- [Data for the task]:
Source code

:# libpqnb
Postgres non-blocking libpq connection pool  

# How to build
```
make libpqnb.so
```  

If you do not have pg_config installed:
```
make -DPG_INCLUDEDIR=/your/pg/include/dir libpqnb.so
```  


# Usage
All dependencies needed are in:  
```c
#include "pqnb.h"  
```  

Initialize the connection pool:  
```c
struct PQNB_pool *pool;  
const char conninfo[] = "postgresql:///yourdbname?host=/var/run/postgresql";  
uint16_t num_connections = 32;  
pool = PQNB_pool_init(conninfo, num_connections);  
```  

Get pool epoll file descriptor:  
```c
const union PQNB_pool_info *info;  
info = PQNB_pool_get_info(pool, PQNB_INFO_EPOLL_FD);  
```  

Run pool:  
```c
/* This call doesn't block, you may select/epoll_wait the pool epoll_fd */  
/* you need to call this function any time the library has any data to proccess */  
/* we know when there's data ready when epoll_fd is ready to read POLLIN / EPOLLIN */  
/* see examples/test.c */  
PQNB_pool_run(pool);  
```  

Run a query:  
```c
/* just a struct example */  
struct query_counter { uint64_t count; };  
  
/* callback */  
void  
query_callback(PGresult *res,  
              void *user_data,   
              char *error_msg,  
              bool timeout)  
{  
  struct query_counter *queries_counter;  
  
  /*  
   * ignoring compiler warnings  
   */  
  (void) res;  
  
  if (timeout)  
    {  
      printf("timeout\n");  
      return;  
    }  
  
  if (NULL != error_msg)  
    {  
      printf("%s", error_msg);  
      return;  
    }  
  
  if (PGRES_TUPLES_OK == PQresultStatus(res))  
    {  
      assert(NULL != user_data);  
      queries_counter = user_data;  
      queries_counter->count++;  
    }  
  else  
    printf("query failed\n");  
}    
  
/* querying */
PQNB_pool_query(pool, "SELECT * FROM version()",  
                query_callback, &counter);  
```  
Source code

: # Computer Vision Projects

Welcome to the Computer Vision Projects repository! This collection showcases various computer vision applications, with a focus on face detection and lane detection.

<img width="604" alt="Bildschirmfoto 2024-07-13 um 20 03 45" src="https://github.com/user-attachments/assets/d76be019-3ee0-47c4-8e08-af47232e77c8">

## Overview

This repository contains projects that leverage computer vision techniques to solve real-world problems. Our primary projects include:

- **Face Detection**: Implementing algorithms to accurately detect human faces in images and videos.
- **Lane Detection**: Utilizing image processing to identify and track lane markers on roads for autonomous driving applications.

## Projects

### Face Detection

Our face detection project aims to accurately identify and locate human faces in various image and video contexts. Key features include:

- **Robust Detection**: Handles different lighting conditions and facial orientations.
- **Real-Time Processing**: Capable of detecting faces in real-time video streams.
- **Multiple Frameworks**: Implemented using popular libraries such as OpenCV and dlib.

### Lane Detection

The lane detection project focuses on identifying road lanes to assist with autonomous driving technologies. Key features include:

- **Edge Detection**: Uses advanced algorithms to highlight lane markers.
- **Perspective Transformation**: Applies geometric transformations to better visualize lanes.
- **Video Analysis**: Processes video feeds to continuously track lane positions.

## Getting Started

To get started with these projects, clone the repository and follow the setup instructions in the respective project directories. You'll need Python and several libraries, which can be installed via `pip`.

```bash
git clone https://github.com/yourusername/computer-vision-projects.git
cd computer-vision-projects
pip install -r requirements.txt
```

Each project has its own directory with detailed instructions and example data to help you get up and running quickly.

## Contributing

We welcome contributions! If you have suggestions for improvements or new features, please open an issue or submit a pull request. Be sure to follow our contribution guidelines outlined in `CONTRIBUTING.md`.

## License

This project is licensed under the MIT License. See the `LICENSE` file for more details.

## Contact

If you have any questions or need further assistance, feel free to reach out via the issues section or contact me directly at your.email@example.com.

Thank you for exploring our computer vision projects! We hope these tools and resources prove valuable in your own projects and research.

--

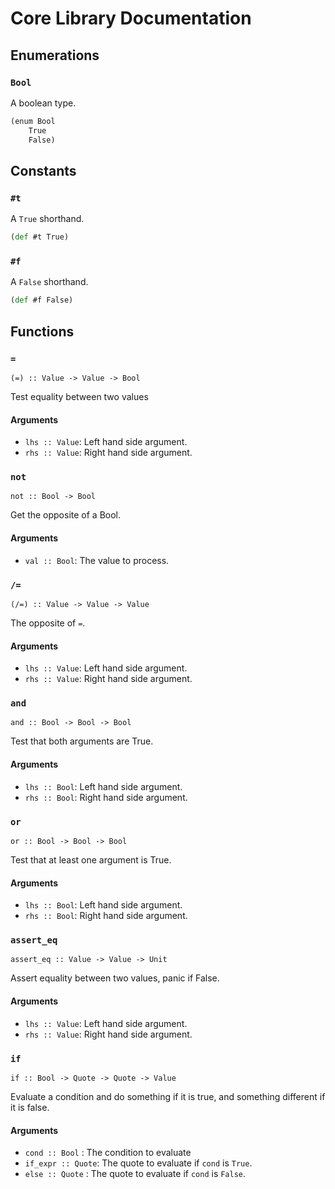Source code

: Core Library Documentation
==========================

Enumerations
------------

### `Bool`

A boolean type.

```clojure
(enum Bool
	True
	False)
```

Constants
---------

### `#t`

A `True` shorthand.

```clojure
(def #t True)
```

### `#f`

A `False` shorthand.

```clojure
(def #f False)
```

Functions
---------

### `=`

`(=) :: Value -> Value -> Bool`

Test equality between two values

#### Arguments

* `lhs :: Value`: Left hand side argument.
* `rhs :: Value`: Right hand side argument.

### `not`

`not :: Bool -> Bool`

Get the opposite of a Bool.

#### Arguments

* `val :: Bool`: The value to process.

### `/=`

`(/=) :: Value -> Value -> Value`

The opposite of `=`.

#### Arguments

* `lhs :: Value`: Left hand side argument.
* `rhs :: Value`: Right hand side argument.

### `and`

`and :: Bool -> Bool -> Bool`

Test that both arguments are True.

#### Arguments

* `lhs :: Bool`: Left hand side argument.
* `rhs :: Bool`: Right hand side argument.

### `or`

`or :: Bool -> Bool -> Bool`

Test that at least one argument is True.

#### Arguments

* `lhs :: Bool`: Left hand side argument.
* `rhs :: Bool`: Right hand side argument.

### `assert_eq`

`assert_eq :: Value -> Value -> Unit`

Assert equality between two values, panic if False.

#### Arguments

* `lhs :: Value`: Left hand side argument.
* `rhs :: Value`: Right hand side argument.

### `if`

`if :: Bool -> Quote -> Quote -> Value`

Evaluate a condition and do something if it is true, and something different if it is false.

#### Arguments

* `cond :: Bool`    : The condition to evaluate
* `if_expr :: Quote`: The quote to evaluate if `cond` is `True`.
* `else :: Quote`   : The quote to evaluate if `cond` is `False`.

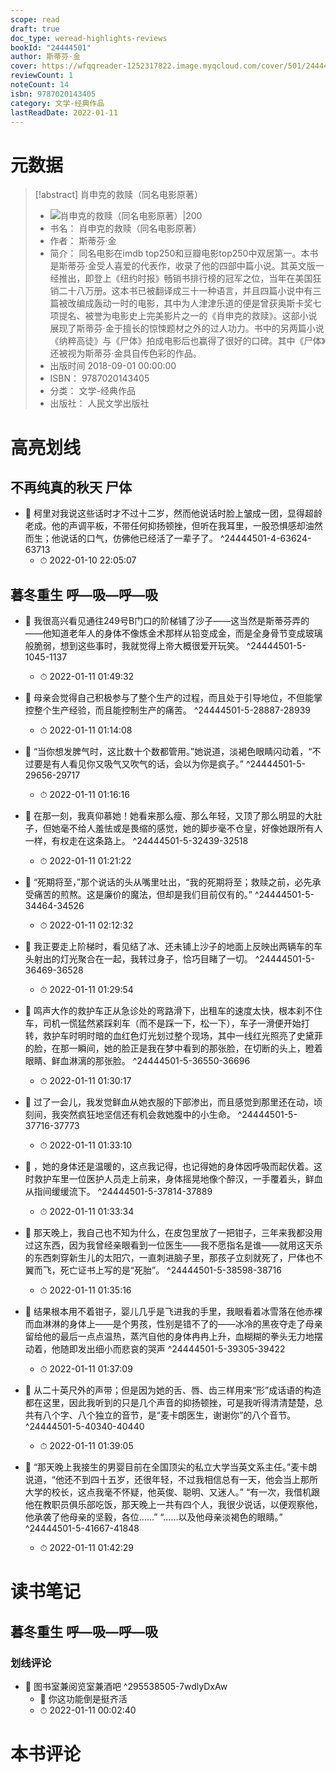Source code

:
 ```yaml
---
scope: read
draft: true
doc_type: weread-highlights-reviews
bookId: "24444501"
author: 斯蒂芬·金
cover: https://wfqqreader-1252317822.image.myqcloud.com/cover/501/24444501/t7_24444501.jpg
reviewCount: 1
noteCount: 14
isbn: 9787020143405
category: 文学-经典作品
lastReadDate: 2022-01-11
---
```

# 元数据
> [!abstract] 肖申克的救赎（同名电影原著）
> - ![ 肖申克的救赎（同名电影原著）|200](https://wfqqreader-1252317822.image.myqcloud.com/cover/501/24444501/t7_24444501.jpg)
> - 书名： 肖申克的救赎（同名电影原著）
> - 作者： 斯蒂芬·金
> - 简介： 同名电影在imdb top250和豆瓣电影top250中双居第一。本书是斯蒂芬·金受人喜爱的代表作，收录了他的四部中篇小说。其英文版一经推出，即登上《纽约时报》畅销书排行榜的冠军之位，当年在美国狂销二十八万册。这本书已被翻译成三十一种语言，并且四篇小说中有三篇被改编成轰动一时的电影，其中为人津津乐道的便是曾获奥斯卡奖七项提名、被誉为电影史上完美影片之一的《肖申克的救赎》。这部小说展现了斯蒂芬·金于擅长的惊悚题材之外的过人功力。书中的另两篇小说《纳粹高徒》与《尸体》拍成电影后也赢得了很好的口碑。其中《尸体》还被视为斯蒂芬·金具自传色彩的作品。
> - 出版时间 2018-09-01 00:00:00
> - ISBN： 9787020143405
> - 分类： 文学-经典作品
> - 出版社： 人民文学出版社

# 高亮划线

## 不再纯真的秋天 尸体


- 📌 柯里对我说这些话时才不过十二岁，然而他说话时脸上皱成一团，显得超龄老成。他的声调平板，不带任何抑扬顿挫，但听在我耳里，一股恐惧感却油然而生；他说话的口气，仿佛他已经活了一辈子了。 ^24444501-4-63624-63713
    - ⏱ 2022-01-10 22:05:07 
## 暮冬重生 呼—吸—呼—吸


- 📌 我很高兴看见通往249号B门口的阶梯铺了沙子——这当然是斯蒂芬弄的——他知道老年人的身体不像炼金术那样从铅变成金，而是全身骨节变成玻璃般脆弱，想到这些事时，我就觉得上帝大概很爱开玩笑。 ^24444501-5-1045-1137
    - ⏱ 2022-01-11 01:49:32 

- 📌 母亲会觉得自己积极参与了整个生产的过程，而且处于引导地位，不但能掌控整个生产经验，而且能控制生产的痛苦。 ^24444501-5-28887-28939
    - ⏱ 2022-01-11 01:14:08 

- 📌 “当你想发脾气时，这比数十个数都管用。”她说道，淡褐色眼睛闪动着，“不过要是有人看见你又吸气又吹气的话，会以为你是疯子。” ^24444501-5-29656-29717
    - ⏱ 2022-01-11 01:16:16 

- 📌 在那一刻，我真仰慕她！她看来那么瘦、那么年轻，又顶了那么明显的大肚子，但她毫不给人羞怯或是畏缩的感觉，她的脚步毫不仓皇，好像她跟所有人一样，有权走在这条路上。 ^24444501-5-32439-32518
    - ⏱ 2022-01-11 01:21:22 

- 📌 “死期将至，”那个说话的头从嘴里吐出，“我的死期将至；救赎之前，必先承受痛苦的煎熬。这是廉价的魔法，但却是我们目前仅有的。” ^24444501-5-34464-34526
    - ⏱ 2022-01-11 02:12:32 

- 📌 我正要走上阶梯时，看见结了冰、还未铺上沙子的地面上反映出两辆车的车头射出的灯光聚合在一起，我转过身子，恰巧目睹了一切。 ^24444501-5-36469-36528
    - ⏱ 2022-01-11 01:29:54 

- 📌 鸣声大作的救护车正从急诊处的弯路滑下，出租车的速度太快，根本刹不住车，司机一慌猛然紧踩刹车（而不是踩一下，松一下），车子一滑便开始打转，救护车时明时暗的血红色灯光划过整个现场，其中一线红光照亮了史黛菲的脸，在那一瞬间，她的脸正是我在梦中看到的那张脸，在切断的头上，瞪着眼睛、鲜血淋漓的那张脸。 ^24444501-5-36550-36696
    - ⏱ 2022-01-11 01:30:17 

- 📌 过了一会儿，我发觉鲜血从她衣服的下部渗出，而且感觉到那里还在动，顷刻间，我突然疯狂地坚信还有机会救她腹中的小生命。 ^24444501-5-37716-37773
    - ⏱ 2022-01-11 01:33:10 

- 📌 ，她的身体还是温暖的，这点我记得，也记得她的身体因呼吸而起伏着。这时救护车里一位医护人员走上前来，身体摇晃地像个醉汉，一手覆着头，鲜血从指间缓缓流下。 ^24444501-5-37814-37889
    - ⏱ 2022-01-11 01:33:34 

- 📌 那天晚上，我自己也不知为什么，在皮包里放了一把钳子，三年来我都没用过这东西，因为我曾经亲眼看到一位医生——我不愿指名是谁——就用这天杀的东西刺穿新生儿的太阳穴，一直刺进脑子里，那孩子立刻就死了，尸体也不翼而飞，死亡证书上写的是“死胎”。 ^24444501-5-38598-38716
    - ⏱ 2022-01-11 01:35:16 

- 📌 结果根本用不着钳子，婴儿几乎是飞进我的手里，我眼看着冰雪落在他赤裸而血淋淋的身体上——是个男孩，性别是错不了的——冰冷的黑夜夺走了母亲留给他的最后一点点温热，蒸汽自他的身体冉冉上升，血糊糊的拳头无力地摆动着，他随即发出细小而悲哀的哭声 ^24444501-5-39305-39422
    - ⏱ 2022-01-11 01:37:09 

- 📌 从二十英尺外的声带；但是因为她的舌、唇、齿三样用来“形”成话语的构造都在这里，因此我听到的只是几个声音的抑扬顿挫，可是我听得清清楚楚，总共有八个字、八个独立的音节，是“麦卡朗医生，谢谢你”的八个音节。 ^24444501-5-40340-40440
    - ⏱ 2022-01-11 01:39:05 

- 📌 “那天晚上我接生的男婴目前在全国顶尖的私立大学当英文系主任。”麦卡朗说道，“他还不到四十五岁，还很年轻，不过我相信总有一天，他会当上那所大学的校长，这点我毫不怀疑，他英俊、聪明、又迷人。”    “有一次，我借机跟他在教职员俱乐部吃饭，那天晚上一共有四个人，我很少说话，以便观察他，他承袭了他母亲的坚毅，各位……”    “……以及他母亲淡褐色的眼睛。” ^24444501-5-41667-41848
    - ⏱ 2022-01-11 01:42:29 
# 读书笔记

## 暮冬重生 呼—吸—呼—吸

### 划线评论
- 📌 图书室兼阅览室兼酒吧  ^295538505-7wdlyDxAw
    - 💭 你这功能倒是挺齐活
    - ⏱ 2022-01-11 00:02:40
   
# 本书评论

...

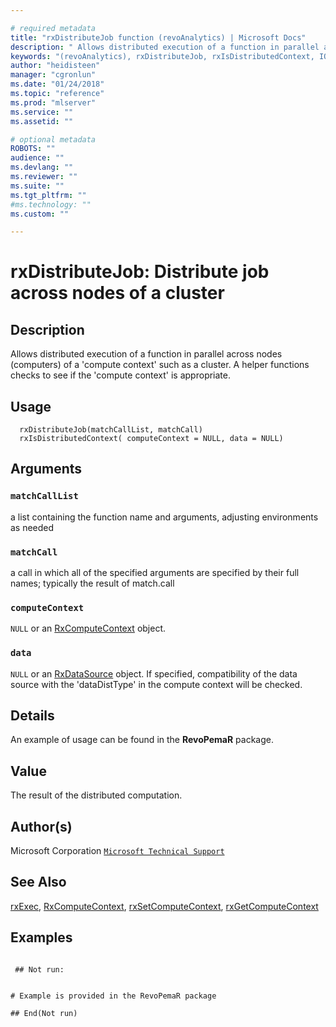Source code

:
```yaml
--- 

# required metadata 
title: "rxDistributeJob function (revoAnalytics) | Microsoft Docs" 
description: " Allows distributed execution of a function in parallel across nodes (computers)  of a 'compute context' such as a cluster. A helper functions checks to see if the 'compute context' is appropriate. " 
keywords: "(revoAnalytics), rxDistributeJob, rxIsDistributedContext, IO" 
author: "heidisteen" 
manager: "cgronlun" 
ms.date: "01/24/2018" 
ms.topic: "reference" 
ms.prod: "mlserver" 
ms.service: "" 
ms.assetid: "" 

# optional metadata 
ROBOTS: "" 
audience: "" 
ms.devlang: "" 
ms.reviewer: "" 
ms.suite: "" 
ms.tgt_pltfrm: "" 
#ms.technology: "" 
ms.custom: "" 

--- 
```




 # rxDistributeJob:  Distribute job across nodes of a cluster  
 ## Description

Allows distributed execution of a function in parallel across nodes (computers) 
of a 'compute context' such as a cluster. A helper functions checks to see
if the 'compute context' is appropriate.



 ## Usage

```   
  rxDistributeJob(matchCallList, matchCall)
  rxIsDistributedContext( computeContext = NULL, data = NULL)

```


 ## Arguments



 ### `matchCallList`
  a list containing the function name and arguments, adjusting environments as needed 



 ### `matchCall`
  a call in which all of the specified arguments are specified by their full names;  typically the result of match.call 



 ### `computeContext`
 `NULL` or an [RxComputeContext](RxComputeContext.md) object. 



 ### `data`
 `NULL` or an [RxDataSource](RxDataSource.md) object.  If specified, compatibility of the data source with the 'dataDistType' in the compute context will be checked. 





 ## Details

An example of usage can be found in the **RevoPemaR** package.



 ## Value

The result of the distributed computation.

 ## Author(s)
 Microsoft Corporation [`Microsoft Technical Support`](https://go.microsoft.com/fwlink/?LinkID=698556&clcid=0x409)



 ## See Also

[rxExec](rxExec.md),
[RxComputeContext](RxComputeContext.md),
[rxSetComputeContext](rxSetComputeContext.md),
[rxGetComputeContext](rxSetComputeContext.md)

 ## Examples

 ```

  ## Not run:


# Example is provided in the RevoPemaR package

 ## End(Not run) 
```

- [Task statement]: Copy every line from the data that includes the string "installed".

- [Expected output]:
If you do not have pg_config installed:
To get started with these projects, clone the repository and follow the setup instructions in the respective project directories. You'll need Python and several libraries, which can be installed via `pip`.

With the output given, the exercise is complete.